=== Section Start ===
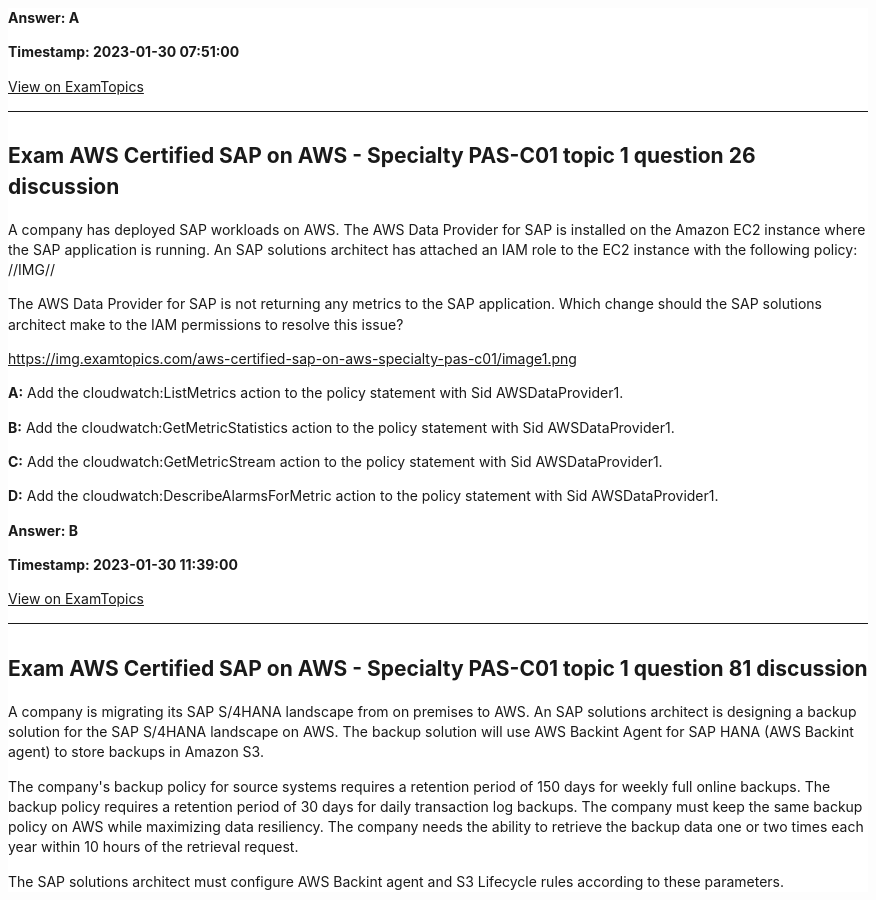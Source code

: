 
**Answer: A**

**Timestamp: 2023-01-30 07:51:00**

[View on ExamTopics](https://www.examtopics.com/discussions/amazon/view/97204-exam-aws-certified-sap-on-aws-specialty-pas-c01-topic-1/)

----------------------------------------

## Exam AWS Certified SAP on AWS - Specialty PAS-C01 topic 1 question 26 discussion

A company has deployed SAP workloads on AWS. The AWS Data Provider for SAP is installed on the Amazon EC2 instance where the SAP application is running. An SAP solutions architect has attached an IAM role to the EC2 instance with the following policy:
//IMG//

The AWS Data Provider for SAP is not returning any metrics to the SAP application.
Which change should the SAP solutions architect make to the IAM permissions to resolve this issue?

https://img.examtopics.com/aws-certified-sap-on-aws-specialty-pas-c01/image1.png

**A:** Add the cloudwatch:ListMetrics action to the policy statement with Sid AWSDataProvider1.

**B:** Add the cloudwatch:GetMetricStatistics action to the policy statement with Sid AWSDataProvider1.

**C:** Add the cloudwatch:GetMetricStream action to the policy statement with Sid AWSDataProvider1.

**D:** Add the cloudwatch:DescribeAlarmsForMetric action to the policy statement with Sid AWSDataProvider1.



**Answer: B**

**Timestamp: 2023-01-30 11:39:00**

[View on ExamTopics](https://www.examtopics.com/discussions/amazon/view/97224-exam-aws-certified-sap-on-aws-specialty-pas-c01-topic-1/)

----------------------------------------

## Exam AWS Certified SAP on AWS - Specialty PAS-C01 topic 1 question 81 discussion

A company is migrating its SAP S/4HANA landscape from on premises to AWS. An SAP solutions architect is designing a backup solution for the SAP S/4HANA landscape on AWS. The backup solution will use AWS Backint Agent for SAP HANA (AWS Backint agent) to store backups in Amazon S3.

The company's backup policy for source systems requires a retention period of 150 days for weekly full online backups. The backup policy requires a retention period of 30 days for daily transaction log backups. The company must keep the same backup policy on AWS while maximizing data resiliency. The company needs the ability to retrieve the backup data one or two times each year within 10 hours of the retrieval request.

The SAP solutions architect must configure AWS Backint agent and S3 Lifecycle rules according to these parameters.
=== Section End ===
◆ **Task to carry out**
Count how many lines of the listing above include the word "https", then reply with that count and no other text.

◆ **Answer to this task**
3